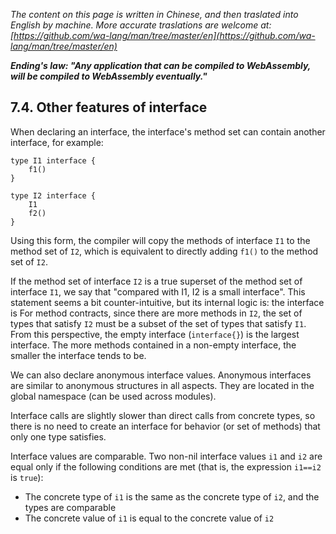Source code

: *The content on this page is written in Chinese, and then traslated into English by machine. More accurate traslations are welcome at: [https://github.com/wa-lang/man/tree/master/en](https://github.com/wa-lang/man/tree/master/en)*

***Ending's law: "Any application that can be compiled to WebAssembly, will be compiled to WebAssembly eventually."***

## 7.4. Other features of interface

When declaring an interface, the interface's method set can contain another interface, for example:
```wa
type I1 interface {
    f1()
}

type I2 interface {
    I1
    f2()
}
```

Using this form, the compiler will copy the methods of interface `I1` to the method set of `I2`, which is equivalent to directly adding `f1()` to the method set of `I2`.

If the method set of interface `I2` is a true superset of the method set of interface `I1`, we say that "compared with I1, I2 is a small interface". This statement seems a bit counter-intuitive, but its internal logic is: the interface is For method contracts, since there are more methods in `I2`, the set of types that satisfy `I2` must be a subset of the set of types that satisfy `I1`. From this perspective, the empty interface (`interface{}`) is the largest interface. The more methods contained in a non-empty interface, the smaller the interface tends to be.

We can also declare anonymous interface values. Anonymous interfaces are similar to anonymous structures in all aspects. They are located in the global namespace (can be used across modules).

Interface calls are slightly slower than direct calls from concrete types, so there is no need to create an interface for behavior (or set of methods) that only one type satisfies.

Interface values are comparable. Two non-nil interface values `i1` and `i2` are equal only if the following conditions are met (that is, the expression `i1==i2` is `true`):
- The concrete type of `i1` is the same as the concrete type of `i2`, and the types are comparable
- The concrete value of `i1` is equal to the concrete value of `i2`
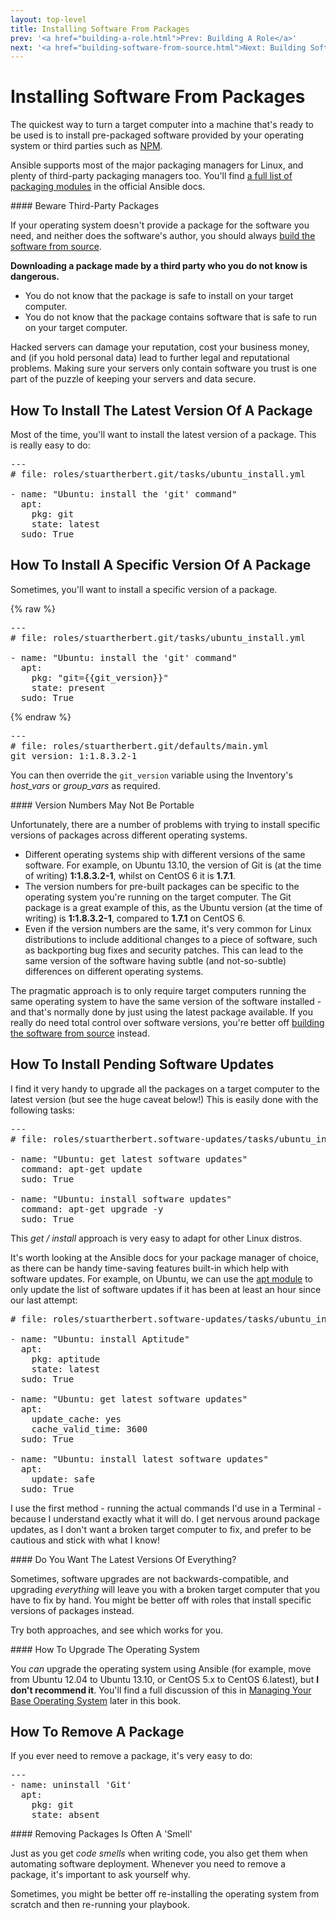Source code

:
 ```yaml
---
layout: top-level
title: Installing Software From Packages
prev: '<a href="building-a-role.html">Prev: Building A Role</a>'
next: '<a href="building-software-from-source.html">Next: Building Software From Source</a>'
---
```


# Installing Software From Packages

The quickest way to turn a target computer into a machine that's ready to be used is to install pre-packaged software provided by your operating system or third parties such as [NPM](http://npmjs.org).

Ansible supports most of the major packaging managers for Linux, and plenty of third-party packaging managers too.  You'll find [a full list of packaging modules](http://docs.ansible.com/list_of_packaging_modules.html) in the official Ansible docs.

<div class="callout danger" markdown="1">
#### Beware Third-Party Packages

If your operating system doesn't provide a package for the software you need, and neither does the software's author, you should always [build the software from source](building-software-from-source.html).

__Downloading a package made by a third party who you do not know is dangerous.__

* You do not know that the package is safe to install on your target computer.
* You do not know that the package contains software that is safe to run on your target computer.

Hacked servers can damage your reputation, cost your business money, and (if you hold personal data) lead to further legal and reputational problems.  Making sure your servers only contain software you trust is one part of the puzzle of keeping your servers and data secure.
</div>

## How To Install The Latest Version Of A Package

Most of the time, you'll want to install the latest version of a package.  This is really easy to do:

<pre>
---
# file: roles/stuartherbert.git/tasks/ubuntu_install.yml

- name: "Ubuntu: install the 'git' command"
  apt:
    pkg: git
    state: latest
  sudo: True
</pre>

## How To Install A Specific Version Of A Package

Sometimes, you'll want to install a specific version of a package.

{% raw %}

<pre>
---
# file: roles/stuartherbert.git/tasks/ubuntu_install.yml

- name: "Ubuntu: install the 'git' command"
  apt:
    pkg: "git={{git_version}}"
    state: present
  sudo: True
</pre>

{% endraw %}

<pre>
---
# file: roles/stuartherbert.git/defaults/main.yml
git_version: 1:1.8.3.2-1
</pre>

You can then override the `git_version` variable using the Inventory's _host\_vars_ or _group\_vars_ as required.

<div class="callout warning" markdown="1">
#### Version Numbers May Not Be Portable

Unfortunately, there are a number of problems with trying to install specific versions of packages across different operating systems.

* Different operating systems ship with different versions of the same software.  For example, on Ubuntu 13.10, the version of Git is (at the time of writing) __1:1.8.3.2-1__, whilst on CentOS 6 it is __1.7.1__.
* The version numbers for pre-built packages can be specific to the operating system you're running on the target computer.  The Git package is a great example of this, as the Ubuntu version (at the time of writing) is __1:1.8.3.2-1__, compared to __1.7.1__ on CentOS 6.
* Even if the version numbers are the same, it's very common for Linux distributions to include additional changes to a piece of software, such as backporting bug fixes and security patches.  This can lead to the same version of the software having subtle (and not-so-subtle) differences on different operating systems.

The pragmatic approach is to only require target computers running the same operating system to have the same version of the software installed - and that's normally done by just using the latest package available.  If you really do need total control over software versions, you're better off [building the software from source](building-software-from-source.html) instead.
</div>

## How To Install Pending Software Updates

I find it very handy to upgrade all the packages on a target computer to the latest version (but see the huge caveat below!)  This is easily done with the following tasks:

<pre>
---
# file: roles/stuartherbert.software-updates/tasks/ubuntu_install.yml

- name: "Ubuntu: get latest software updates"
  command: apt-get update
  sudo: True

- name: "Ubuntu: install software updates"
  command: apt-get upgrade -y
  sudo: True
</pre>

This _get / install_ approach is very easy to adapt for other Linux distros.

It's worth looking at the Ansible docs for your package manager of choice, as there can be handy time-saving features built-in which help with software updates.  For example, on Ubuntu, we can use the [apt module](http://docs.ansible.com/apt_module.html) to only update the list of software updates if it has been at least an hour since our last attempt:

<pre>
# file: roles/stuartherbert.software-updates/tasks/ubuntu_install.yml

- name: "Ubuntu: install Aptitude"
  apt:
    pkg: aptitude
    state: latest
  sudo: True

- name: "Ubuntu: get latest software updates"
  apt:
    update_cache: yes
    cache_valid_time: 3600
  sudo: True

- name: "Ubuntu: install latest software updates"
  apt:
    update: safe
  sudo: True
</pre>

I use the first method - running the actual commands I'd use in a Terminal - because I understand exactly what it will do.  I get nervous around package updates, as I don't want a broken target computer to fix, and prefer to be cautious and stick with what I know!

<div class="callout warning" markdown="1">
#### Do You Want The Latest Versions Of Everything?

Sometimes, software upgrades are not backwards-compatible, and upgrading _everything_ will leave you with a broken target computer that you have to fix by hand.  You might be better off with roles that install specific versions of packages instead.

Try both approaches, and see which works for you.
</div>

<div class="callout info" markdown="1">
#### How To Upgrade The Operating System

You _can_ upgrade the operating system using Ansible (for example, move from Ubuntu 12.04 to Ubuntu 13.10, or CentOS 5.x to CentOS 6.latest), but __I don't recommend it__.  You'll find a full discussion of this in [Managing Your Base Operating System](managing-your-base-operating-system.html) later in this book.
</div>

## How To Remove A Package

If you ever need to remove a package, it's very easy to do:

<pre>
---
- name: uninstall 'Git'
  apt:
    pkg: git
    state: absent
</pre>

<div class="callout warning" markdown="1">
#### Removing Packages Is Often A 'Smell'

Just as you get _code smells_ when writing code, you also get them when automating software deployment.  Whenever you need to remove a package, it's important to ask yourself why.

Sometimes, you might be better off re-installing the operating system from scratch and then re-running your playbook.
</div>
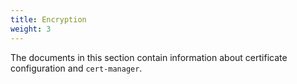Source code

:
 ```yaml
---
title: Encryption
weight: 3
---
```


The documents in this section contain information about certificate configuration and `cert-manager`.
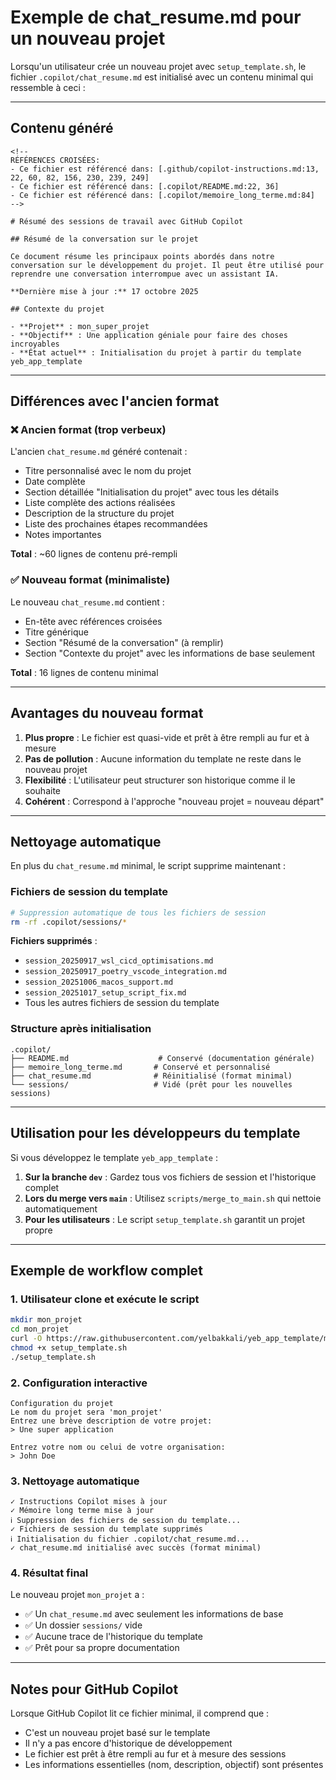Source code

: <!--
EXEMPLE DU FICHIER chat_resume.md GÉNÉRÉ POUR UN NOUVEAU PROJET
Ce fichier montre à quoi ressemble le chat_resume.md après initialisation d'un nouveau projet
-->

# Exemple de chat_resume.md pour un nouveau projet

Lorsqu'un utilisateur crée un nouveau projet avec `setup_template.sh`, le fichier `.copilot/chat_resume.md` est initialisé avec un contenu minimal qui ressemble à ceci :

---

## Contenu généré

```text
<!--
RÉFÉRENCES CROISÉES:
- Ce fichier est référencé dans: [.github/copilot-instructions.md:13, 22, 60, 82, 156, 230, 239, 249]
- Ce fichier est référencé dans: [.copilot/README.md:22, 36]
- Ce fichier est référencé dans: [.copilot/memoire_long_terme.md:84]
-->

# Résumé des sessions de travail avec GitHub Copilot

## Résumé de la conversation sur le projet

Ce document résume les principaux points abordés dans notre conversation sur le développement du projet. Il peut être utilisé pour reprendre une conversation interrompue avec un assistant IA.

**Dernière mise à jour :** 17 octobre 2025

## Contexte du projet

- **Projet** : mon_super_projet
- **Objectif** : Une application géniale pour faire des choses incroyables
- **État actuel** : Initialisation du projet à partir du template yeb_app_template
```

---

## Différences avec l'ancien format

### ❌ Ancien format (trop verbeux)

L'ancien `chat_resume.md` généré contenait :

- Titre personnalisé avec le nom du projet
- Date complète
- Section détaillée "Initialisation du projet" avec tous les détails
- Liste complète des actions réalisées
- Description de la structure du projet
- Liste des prochaines étapes recommandées
- Notes importantes

**Total** : ~60 lignes de contenu pré-rempli

### ✅ Nouveau format (minimaliste)

Le nouveau `chat_resume.md` contient :


- En-tête avec références croisées
- Titre générique
- Section "Résumé de la conversation" (à remplir)
- Section "Contexte du projet" avec les informations de base seulement

**Total** : 16 lignes de contenu minimal

---

## Avantages du nouveau format

1. **Plus propre** : Le fichier est quasi-vide et prêt à être rempli au fur et à mesure
2. **Pas de pollution** : Aucune information du template ne reste dans le nouveau projet
3. **Flexibilité** : L'utilisateur peut structurer son historique comme il le souhaite
4. **Cohérent** : Correspond à l'approche "nouveau projet = nouveau départ"

---

## Nettoyage automatique

En plus du `chat_resume.md` minimal, le script supprime maintenant :

### Fichiers de session du template


```bash
# Suppression automatique de tous les fichiers de session
rm -rf .copilot/sessions/*
```

**Fichiers supprimés** :


- `session_20250917_wsl_cicd_optimisations.md`
- `session_20250917_poetry_vscode_integration.md`
- `session_20251006_macos_support.md`
- `session_20251017_setup_script_fix.md`
- Tous les autres fichiers de session du template

### Structure après initialisation

```text
.copilot/
├── README.md                    # Conservé (documentation générale)
├── memoire_long_terme.md       # Conservé et personnalisé
├── chat_resume.md              # Réinitialisé (format minimal)
└── sessions/                   # Vidé (prêt pour les nouvelles sessions)
```

---

## Utilisation pour les développeurs du template

Si vous développez le template `yeb_app_template` :

1. **Sur la branche `dev`** : Gardez tous vos fichiers de session et l'historique complet
2. **Lors du merge vers `main`** : Utilisez `scripts/merge_to_main.sh` qui nettoie automatiquement
3. **Pour les utilisateurs** : Le script `setup_template.sh` garantit un projet propre

---

## Exemple de workflow complet

### 1. Utilisateur clone et exécute le script

```bash
mkdir mon_projet
cd mon_projet
curl -O https://raw.githubusercontent.com/yelbakkali/yeb_app_template/main/setup_template.sh
chmod +x setup_template.sh
./setup_template.sh
```

### 2. Configuration interactive

```text
Configuration du projet
Le nom du projet sera 'mon_projet'
Entrez une brève description de votre projet:
> Une super application

Entrez votre nom ou celui de votre organisation:
> John Doe
```

### 3. Nettoyage automatique

```text
✓ Instructions Copilot mises à jour
✓ Mémoire long terme mise à jour
ℹ Suppression des fichiers de session du template...
✓ Fichiers de session du template supprimés
ℹ Initialisation du fichier .copilot/chat_resume.md...
✓ chat_resume.md initialisé avec succès (format minimal)
```

### 4. Résultat final

Le nouveau projet `mon_projet` a :

- ✅ Un `chat_resume.md` avec seulement les informations de base
- ✅ Un dossier `sessions/` vide
- ✅ Aucune trace de l'historique du template
- ✅ Prêt pour sa propre documentation

---

## Notes pour GitHub Copilot

Lorsque GitHub Copilot lit ce fichier minimal, il comprend que :

- C'est un nouveau projet basé sur le template
- Il n'y a pas encore d'historique de développement
- Le fichier est prêt à être rempli au fur et à mesure des sessions
- Les informations essentielles (nom, description, objectif) sont présentes

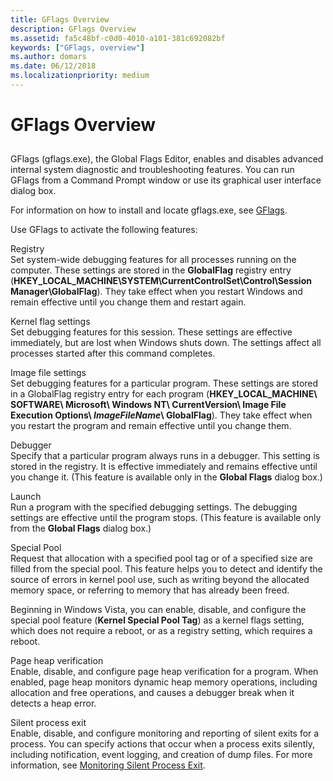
 ```yaml
---
title: GFlags Overview
description: GFlags Overview
ms.assetid: fa5c48bf-c0d0-4010-a101-381c692082bf
keywords: ["GFlags, overview"]
ms.author: domars
ms.date: 06/12/2018
ms.localizationpriority: medium
---
```


# GFlags Overview


## <span id="ddk_gflags_overview_dtools"></span><span id="DDK_GFLAGS_OVERVIEW_DTOOLS"></span>


GFlags (gflags.exe), the Global Flags Editor, enables and disables advanced internal system diagnostic and troubleshooting features. You can run GFlags from a Command Prompt window or use its graphical user interface dialog box.

For information on how to install and locate gflags.exe, see [GFlags](gflags.md).


Use GFlags to activate the following features:

<span id="Registry"></span><span id="registry"></span><span id="REGISTRY"></span>Registry  
Set system-wide debugging features for all processes running on the computer. These settings are stored in the **GlobalFlag** registry entry (**HKEY\_LOCAL\_MACHINE\\SYSTEM\\CurrentControlSet\\Control\\Session Manager\\GlobalFlag**). They take effect when you restart Windows and remain effective until you change them and restart again.

<span id="Kernel_flag_settings"></span><span id="kernel_flag_settings"></span><span id="KERNEL_FLAG_SETTINGS"></span>Kernel flag settings  
Set debugging features for this session. These settings are effective immediately, but are lost when Windows shuts down. The settings affect all processes started after this command completes.

<span id="Image_file_settings"></span><span id="image_file_settings"></span><span id="IMAGE_FILE_SETTINGS"></span>Image file settings  
Set debugging features for a particular program. These settings are stored in a GlobalFlag registry entry for each program (**HKEY\_LOCAL\_MACHINE\\ SOFTWARE\\ Microsoft\\ Windows NT\\ CurrentVersion\\ Image File Execution Options\\ *ImageFileName*\\ GlobalFlag**). They take effect when you restart the program and remain effective until you change them.

<span id="Debugger"></span><span id="debugger"></span><span id="DEBUGGER"></span>Debugger  
Specify that a particular program always runs in a debugger. This setting is stored in the registry. It is effective immediately and remains effective until you change it. (This feature is available only in the **Global Flags** dialog box.)

<span id="Launch"></span><span id="launch"></span><span id="LAUNCH"></span>Launch  
Run a program with the specified debugging settings. The debugging settings are effective until the program stops. (This feature is available only from the **Global Flags** dialog box.)

<span id="Special_Pool"></span><span id="special_pool"></span><span id="SPECIAL_POOL"></span>Special Pool  
Request that allocation with a specified pool tag or of a specified size are filled from the special pool. This feature helps you to detect and identify the source of errors in kernel pool use, such as writing beyond the allocated memory space, or referring to memory that has already been freed.

Beginning in Windows Vista, you can enable, disable, and configure the special pool feature (**Kernel Special Pool Tag**) as a kernel flags setting, which does not require a reboot, or as a registry setting, which requires a reboot.

<span id="Page_heap_verification"></span><span id="page_heap_verification"></span><span id="PAGE_HEAP_VERIFICATION"></span>Page heap verification  
Enable, disable, and configure page heap verification for a program. When enabled, page heap monitors dynamic heap memory operations, including allocation and free operations, and causes a debugger break when it detects a heap error.

<span id="Silent_process_exit"></span><span id="silent_process_exit"></span><span id="SILENT_PROCESS_EXIT"></span>Silent process exit  
Enable, disable, and configure monitoring and reporting of silent exits for a process. You can specify actions that occur when a process exits silently, including notification, event logging, and creation of dump files. For more information, see [Monitoring Silent Process Exit](registry-entries-for-silent-process-exit.md).

 

 





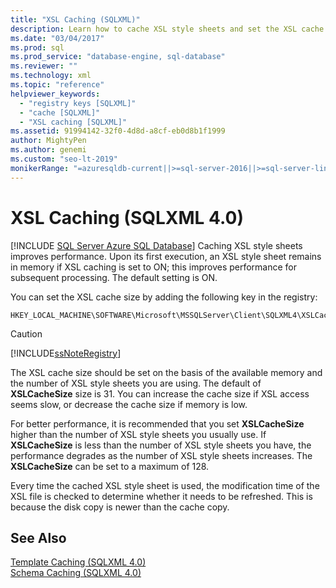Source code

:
 ```yaml
---
title: "XSL Caching (SQLXML)"
description: Learn how to cache XSL style sheets and set the XSL cache size to improve query performance in SQLXML 4.0.
ms.date: "03/04/2017"
ms.prod: sql
ms.prod_service: "database-engine, sql-database"
ms.reviewer: ""
ms.technology: xml
ms.topic: "reference"
helpviewer_keywords: 
  - "registry keys [SQLXML]"
  - "cache [SQLXML]"
  - "XSL caching [SQLXML]"
ms.assetid: 91994142-32f0-4d8d-a8cf-eb0d8b1f1999
author: MightyPen
ms.author: genemi
ms.custom: "seo-lt-2019"
monikerRange: "=azuresqldb-current||>=sql-server-2016||>=sql-server-linux-2017||=azuresqldb-mi-current"
---
```

# XSL Caching (SQLXML 4.0)
[!INCLUDE [SQL Server Azure SQL Database](../../../includes/applies-to-version/sql-asdb.md)]
  Caching XSL style sheets improves performance. Upon its first execution, an XSL style sheet remains in memory if XSL caching is set to ON; this improves performance for subsequent processing. The default setting is ON.  
  
 You can set the XSL cache size by adding the following key in the registry:  
  
```  
HKEY_LOCAL_MACHINE\SOFTWARE\Microsoft\MSSQLServer\Client\SQLXML4\XSLCacheSize  
```  
  
> [!CAUTION]  
>  [!INCLUDE[ssNoteRegistry](../../../includes/ssnoteregistry-md.md)]  
  
 The XSL cache size should be set on the basis of the available memory and the number of XSL style sheets you are using. The default of **XSLCacheSize** size is 31. You can increase the cache size if XSL access seems slow, or decrease the cache size if memory is low.  
  
 For better performance, it is recommended that you set **XSLCacheSize** higher than the number of XSL style sheets you usually use. If **XSLCacheSize** is less than the number of XSL style sheets you have, the performance degrades as the number of XSL style sheets increases. The **XSLCacheSize** can be set to a maximum of 128.  
  
 Every time the cached XSL style sheet is used, the modification time of the XSL file is checked to determine whether it needs to be refreshed. This is because the disk copy is newer than the cache copy.  
  
## See Also  
 [Template Caching &#40;SQLXML 4.0&#41;](../../../relational-databases/sqlxml-annotated-xsd-schemas-xpath-queries/caching-templates-xml-schemas/template-caching-sqlxml-4-0.md)   
 [Schema Caching &#40;SQLXML 4.0&#41;](../../../relational-databases/sqlxml-annotated-xsd-schemas-xpath-queries/caching-templates-xml-schemas/schema-caching-sqlxml-4-0.md)  
  
  
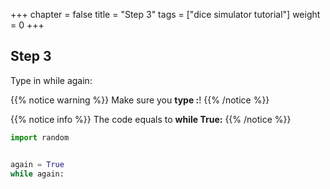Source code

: +++
chapter = false
title = "Step 3"
tags = ["dice simulator tutorial"]
weight = 0
+++

## Step 3

Type in while again:

{{% notice warning %}}
Make sure you **type :**!
{{% /notice %}}


{{% notice info %}}
The code equals to **while True:**
{{% /notice %}}


```python
import random


again = True
while again:
```
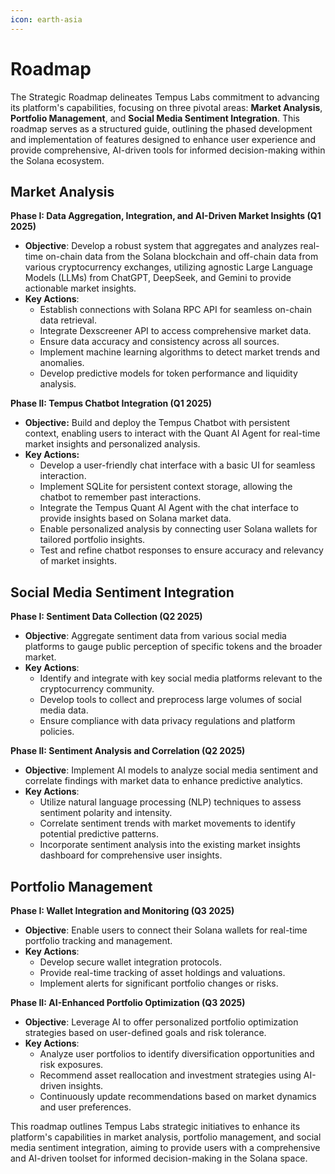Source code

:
 ```yaml
---
icon: earth-asia
---
```


# Roadmap

The Strategic Roadmap delineates Tempus Labs commitment to advancing its platform's capabilities, focusing on three pivotal areas: **Market Analysis**, **Portfolio Management**, and **Social Media Sentiment Integration**. This roadmap serves as a structured guide, outlining the phased development and implementation of features designed to enhance user experience and provide comprehensive, AI-driven tools for informed decision-making within the Solana ecosystem.

## Market Analysis

**Phase I: Data Aggregation, Integration, and AI-Driven Market Insights (Q1 2025)**

* **Objective**: Develop a robust system that aggregates and analyzes real-time on-chain data from the Solana blockchain and off-chain data from various cryptocurrency exchanges, utilizing agnostic Large Language Models (LLMs) from ChatGPT, DeepSeek, and Gemini to provide actionable market insights.
* **Key Actions**:
  * Establish connections with Solana RPC API for seamless on-chain data retrieval.
  * Integrate Dexscreener API to access comprehensive market data.
  * Ensure data accuracy and consistency across all sources.
  * Implement machine learning algorithms to detect market trends and anomalies.
  * Develop predictive models for token performance and liquidity analysis.

**Phase II: Tempus Chatbot Integration (Q1 2025)**

* **Objective:** Build and deploy the Tempus Chatbot with persistent context, enabling users to interact with the Quant AI Agent for real-time market insights and personalized analysis.
* **Key Actions:**
  * Develop a user-friendly chat interface with a basic UI for seamless interaction.
  * Implement SQLite for persistent context storage, allowing the chatbot to remember past interactions.
  * Integrate the Tempus Quant AI Agent with the chat interface to provide insights based on Solana market data.
  * Enable personalized analysis by connecting user Solana wallets for tailored portfolio insights.
  * Test and refine chatbot responses to ensure accuracy and relevancy of market insights.

## Social Media Sentiment Integration

**Phase I: Sentiment Data Collection (Q2 2025)**

* **Objective**: Aggregate sentiment data from various social media platforms to gauge public perception of specific tokens and the broader market.
* **Key Actions**:
  * Identify and integrate with key social media platforms relevant to the cryptocurrency community.
  * Develop tools to collect and preprocess large volumes of social media data.
  * Ensure compliance with data privacy regulations and platform policies.

**Phase II: Sentiment Analysis and Correlation (Q2 2025)**

* **Objective**: Implement AI models to analyze social media sentiment and correlate findings with market data to enhance predictive analytics.
* **Key Actions**:
  * Utilize natural language processing (NLP) techniques to assess sentiment polarity and intensity.
  * Correlate sentiment trends with market movements to identify potential predictive patterns.
  * Incorporate sentiment analysis into the existing market insights dashboard for comprehensive user insights.

## Portfolio Management

**Phase I: Wallet Integration and Monitoring (Q3 2025)**

* **Objective**: Enable users to connect their Solana wallets for real-time portfolio tracking and management.
* **Key Actions**:
  * Develop secure wallet integration protocols.
  * Provide real-time tracking of asset holdings and valuations.
  * Implement alerts for significant portfolio changes or risks.

**Phase II: AI-Enhanced Portfolio Optimization (Q3 2025)**

* **Objective**: Leverage AI to offer personalized portfolio optimization strategies based on user-defined goals and risk tolerance.
* **Key Actions**:
  * Analyze user portfolios to identify diversification opportunities and risk exposures.
  * Recommend asset reallocation and investment strategies using AI-driven insights.
  * Continuously update recommendations based on market dynamics and user preferences.

This roadmap outlines Tempus Labs strategic initiatives to enhance its platform's capabilities in market analysis, portfolio management, and social media sentiment integration, aiming to provide users with a comprehensive and AI-driven toolset for informed decision-making in the Solana space.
▬▬▬▬▬▬▬▬▬▬
Only the lines from the beginning of the listing through the line with "content on this", both ends included, are to be repeated exactly; pictures stay out.

- SOLUTION -
Source code

: *The content on this page is written in Chinese, and then traslated into English by machine. More accurate traslations are welcome at: [https://github.com/wa-lang/man/tree/master/en](https://github.com/wa-lang/man/tree/master/en)*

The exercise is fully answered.